Sonntagsarbeit

„… und das am heiligen Sonntag!“
Ich sehe vom Wäschekorb auf, in den ich gerade das letzte Stück von der Leine gelegt habe und sehe die ältere Frau an, die gerade in vorwurfsvollem, beinahme bestürzten Tonfall gesprochen hat. Ihre Mine zeigt für einen kurzen Moment so etwas wie Triumph, weil sie meine Aufmerksamkeit erregt hat. Ich wundere mich, dass die dicke Schminke unter dem Grinsen nicht bröckelt. Außer uns ist niemand hier, sie kann also nur mich gemeint haben. Aber das war mir schon klar, als ich ihre Stimme gehört habe.

Sie und ich haben so etwas wie eine Geschichte. Kurz nach meinem Einzug, als ich die erste Wäsche draußen aufgehängt habe, wurde ich von ihr deutlich darauf hingewiesen, dass die Wäscheleine eigentlich zu Ihrem Hausteil gehört und ich doch bitte die Leine verwenden soll, die zu meinem Hausteil gehört. Nicht, weil sie die Leine gebraucht hätte – den ganzen Tag hing kein einziges Stück Wäsche darauf.

Vielleicht noch ein bisschen zu Ihrer Person, damit ihr ein Bild von ihr bekommt: Sie gehört zu der Sorte Mensch, die ihre Enkel mit den Worten „Gib der Oma einen Kuss!“ begrüßt und ihnen mit einem Stofftaschentuch und etwas Spucke imaginären Schmutz aus dem Gesicht wischt. Kaum ist der Sohn dann mit den Enkelkindern außer Sicht lästert sie mit ihrer Freundin über „die Schlampe“, die ihren Sohn verdorben hat und „musste es denn ausgerechnet eine Türkin sein“. Dass sie selbst einen starken Akzent hat scheint sie dabei gerne zu vergessen.

Im Winter trägt sie zur Kirche gerne einen ihrer Pelzmäntel – derer hat sie mehrere, im Sommer zischt sie Mädchen und jungen Frauen in kurzen Klamotten halblaut „Flittchen“ hinterher.
Besonders in Erinnerung habe ich die kleine Feier, die wir nach der letzten großen Renovierung gefeiert haben. Das ganze Haus hat etwas dazu beigesteuert, sogar das arme Rentner-Ehepar aus dem EG, das regelmäßig bei der Tafel einkaufen muss. Von ihr kam ein Glas billige Essiggurken, dafür hat sie sich an den Resten fürstlich bedient.
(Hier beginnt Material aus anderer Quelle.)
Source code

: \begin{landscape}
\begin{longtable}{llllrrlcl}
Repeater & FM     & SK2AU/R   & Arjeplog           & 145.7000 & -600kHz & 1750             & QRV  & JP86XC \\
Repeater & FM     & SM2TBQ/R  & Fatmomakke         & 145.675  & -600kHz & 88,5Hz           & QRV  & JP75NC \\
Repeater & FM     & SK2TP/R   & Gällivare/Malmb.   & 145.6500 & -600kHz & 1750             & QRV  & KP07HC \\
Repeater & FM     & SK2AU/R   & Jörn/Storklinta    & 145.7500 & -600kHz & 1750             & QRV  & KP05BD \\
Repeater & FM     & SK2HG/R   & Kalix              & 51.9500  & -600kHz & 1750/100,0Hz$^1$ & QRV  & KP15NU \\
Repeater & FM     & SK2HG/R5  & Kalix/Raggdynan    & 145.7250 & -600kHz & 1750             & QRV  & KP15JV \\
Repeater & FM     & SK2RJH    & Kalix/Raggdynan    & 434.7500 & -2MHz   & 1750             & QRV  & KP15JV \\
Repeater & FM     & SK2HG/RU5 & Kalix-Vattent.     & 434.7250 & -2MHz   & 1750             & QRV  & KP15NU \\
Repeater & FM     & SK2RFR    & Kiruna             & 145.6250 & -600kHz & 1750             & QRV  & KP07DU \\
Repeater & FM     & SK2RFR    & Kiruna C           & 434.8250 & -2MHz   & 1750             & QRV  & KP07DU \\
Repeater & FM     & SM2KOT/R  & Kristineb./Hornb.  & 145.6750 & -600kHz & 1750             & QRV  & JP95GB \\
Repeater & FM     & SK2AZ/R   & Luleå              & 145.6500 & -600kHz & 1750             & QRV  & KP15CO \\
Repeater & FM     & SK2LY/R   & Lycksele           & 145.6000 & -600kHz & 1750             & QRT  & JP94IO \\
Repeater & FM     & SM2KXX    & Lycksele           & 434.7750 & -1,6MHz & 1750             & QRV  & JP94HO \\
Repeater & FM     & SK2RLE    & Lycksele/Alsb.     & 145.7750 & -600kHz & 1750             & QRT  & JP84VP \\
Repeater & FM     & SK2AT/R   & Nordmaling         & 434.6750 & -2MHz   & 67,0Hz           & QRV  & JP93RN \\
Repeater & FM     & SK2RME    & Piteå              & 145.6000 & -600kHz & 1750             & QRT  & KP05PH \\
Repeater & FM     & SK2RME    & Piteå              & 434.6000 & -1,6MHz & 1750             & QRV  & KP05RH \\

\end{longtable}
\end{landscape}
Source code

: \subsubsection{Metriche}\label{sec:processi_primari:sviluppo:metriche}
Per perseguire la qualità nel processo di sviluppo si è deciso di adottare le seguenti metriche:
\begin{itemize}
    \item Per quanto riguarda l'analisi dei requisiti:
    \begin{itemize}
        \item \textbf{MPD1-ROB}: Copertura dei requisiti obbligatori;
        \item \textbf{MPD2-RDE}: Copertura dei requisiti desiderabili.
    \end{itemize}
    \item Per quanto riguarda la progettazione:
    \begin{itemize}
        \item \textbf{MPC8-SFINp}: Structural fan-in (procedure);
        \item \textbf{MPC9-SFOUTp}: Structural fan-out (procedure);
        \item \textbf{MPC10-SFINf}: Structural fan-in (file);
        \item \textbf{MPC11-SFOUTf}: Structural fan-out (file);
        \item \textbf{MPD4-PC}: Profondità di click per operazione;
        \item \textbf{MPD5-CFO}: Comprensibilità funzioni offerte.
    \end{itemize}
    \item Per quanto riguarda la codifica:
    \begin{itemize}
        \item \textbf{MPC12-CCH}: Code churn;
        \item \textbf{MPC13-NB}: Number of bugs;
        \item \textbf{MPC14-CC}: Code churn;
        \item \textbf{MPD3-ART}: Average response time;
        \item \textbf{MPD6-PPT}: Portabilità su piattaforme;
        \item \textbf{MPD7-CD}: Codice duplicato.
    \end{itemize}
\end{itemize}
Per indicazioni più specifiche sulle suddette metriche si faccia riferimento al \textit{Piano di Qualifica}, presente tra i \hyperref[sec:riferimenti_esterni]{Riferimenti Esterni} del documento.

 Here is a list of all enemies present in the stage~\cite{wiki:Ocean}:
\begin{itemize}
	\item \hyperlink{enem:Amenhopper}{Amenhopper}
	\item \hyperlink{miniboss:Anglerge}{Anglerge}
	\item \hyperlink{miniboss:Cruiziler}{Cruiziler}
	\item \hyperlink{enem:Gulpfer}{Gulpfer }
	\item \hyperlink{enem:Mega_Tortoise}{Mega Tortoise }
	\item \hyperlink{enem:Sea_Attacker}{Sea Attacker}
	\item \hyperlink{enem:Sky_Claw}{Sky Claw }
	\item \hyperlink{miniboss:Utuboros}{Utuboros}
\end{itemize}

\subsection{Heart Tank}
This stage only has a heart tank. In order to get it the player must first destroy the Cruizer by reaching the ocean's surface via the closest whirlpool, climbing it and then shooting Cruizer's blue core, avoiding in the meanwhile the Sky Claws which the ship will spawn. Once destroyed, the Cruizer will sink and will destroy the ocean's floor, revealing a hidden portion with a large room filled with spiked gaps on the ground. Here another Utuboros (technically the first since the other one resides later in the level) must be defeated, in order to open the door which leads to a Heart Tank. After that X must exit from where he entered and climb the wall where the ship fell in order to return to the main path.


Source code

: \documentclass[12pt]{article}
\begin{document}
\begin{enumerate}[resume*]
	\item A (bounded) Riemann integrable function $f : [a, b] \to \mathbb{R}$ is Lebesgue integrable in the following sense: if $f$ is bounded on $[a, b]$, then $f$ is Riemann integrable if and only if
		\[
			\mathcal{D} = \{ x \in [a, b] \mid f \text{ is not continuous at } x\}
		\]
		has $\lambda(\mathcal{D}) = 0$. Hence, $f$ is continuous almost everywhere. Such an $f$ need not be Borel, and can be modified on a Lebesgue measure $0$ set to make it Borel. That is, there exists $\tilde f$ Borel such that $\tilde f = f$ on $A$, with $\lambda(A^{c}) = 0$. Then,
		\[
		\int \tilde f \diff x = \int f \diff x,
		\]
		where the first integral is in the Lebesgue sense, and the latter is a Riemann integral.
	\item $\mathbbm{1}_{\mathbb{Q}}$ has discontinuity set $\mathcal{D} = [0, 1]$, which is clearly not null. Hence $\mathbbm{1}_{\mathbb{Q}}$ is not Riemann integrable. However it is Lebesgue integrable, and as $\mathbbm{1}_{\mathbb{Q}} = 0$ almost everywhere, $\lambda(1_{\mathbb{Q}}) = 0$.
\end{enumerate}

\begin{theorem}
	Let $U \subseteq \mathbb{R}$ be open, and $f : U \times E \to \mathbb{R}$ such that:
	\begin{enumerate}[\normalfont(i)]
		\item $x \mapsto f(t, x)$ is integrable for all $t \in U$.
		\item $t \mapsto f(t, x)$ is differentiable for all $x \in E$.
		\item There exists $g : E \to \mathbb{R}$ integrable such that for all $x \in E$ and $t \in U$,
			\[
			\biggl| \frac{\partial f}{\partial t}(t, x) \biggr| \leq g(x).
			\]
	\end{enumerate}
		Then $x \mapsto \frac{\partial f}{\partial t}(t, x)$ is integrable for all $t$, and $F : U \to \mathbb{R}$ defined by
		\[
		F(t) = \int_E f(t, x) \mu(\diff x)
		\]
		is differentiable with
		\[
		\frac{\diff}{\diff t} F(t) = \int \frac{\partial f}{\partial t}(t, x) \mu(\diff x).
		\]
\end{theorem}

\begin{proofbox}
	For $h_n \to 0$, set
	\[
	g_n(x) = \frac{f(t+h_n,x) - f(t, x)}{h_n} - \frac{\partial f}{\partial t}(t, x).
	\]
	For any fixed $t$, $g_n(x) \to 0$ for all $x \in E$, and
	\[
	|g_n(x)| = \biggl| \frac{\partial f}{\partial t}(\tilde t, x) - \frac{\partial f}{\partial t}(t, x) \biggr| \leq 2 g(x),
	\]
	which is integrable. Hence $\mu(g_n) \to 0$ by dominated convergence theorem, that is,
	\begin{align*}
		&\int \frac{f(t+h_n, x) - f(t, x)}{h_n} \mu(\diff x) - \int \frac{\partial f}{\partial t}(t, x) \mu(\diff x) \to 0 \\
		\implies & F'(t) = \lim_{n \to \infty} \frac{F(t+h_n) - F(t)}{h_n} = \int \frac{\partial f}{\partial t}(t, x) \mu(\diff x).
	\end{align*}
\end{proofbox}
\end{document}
Normalerweise hätte ich sie keines Blickes gewürdigt und ihre Sticheleien ignoriert, aber heute hat sie mich an einem schlechten Tag erwischt.
„Frau Nachbarin, darf ich Ihnen eine Frage stellen?“
Das triumphierende Grinsen weit einem verdutzten Gesichtsausdruck, ihr Mund geht auf und wieder zu und ich lasse ihr gar nicht erst die Gelegenheit zu antworten.
„Sagen sie, haben Sie letzten Samstag etwas zu Essen gekocht?“
„Ja, aber wie…“
„Und vor zwei Wochen, hatten Sie da nicht am Mittag diese kleine Grillparty?“
„Ja, schon, warum denn auch nicht?!“
Sie fängt sich ein kleines bisschen und die Überraschung schlägt in Empörung um. Der Wind frischt etwas auf und die Luft fühlt sich kühler und dicker an.
„Sie haben also sowohl die Ruhe des Schabbat als auch das Fastengebot des Ramadan ignoriert und damit die religiösen Gefühle von Juden und Muslimen verletzt, ganz ohne auch nur einen Gedanken daran zu verschwenden. Und da nehmen sie sich heraus, mir eine Vorhaltung zu machen, weil ich am Sonntag Wäsche wasche. Vielleicht fassen Sie sich das nächste mal an ihre eigene, mit Verlaub ziemlich hoch getragene Nase. Trotzdem, einen besinnlichen Sonntag noch.“
Ich nehme meinen Beutel mit Wäscheklammern und lege ihn über die Wüsche, damit die feinen Tropfen nicht darauf landen. Kurz darauf bin ich durch die Tür und ein Wolkenbruch prasselt auf das bunte Pflaster. Das scheint sie wieder zur Besinnung zu bringen, denn sie flüchtet sich in ihren Hauseingang.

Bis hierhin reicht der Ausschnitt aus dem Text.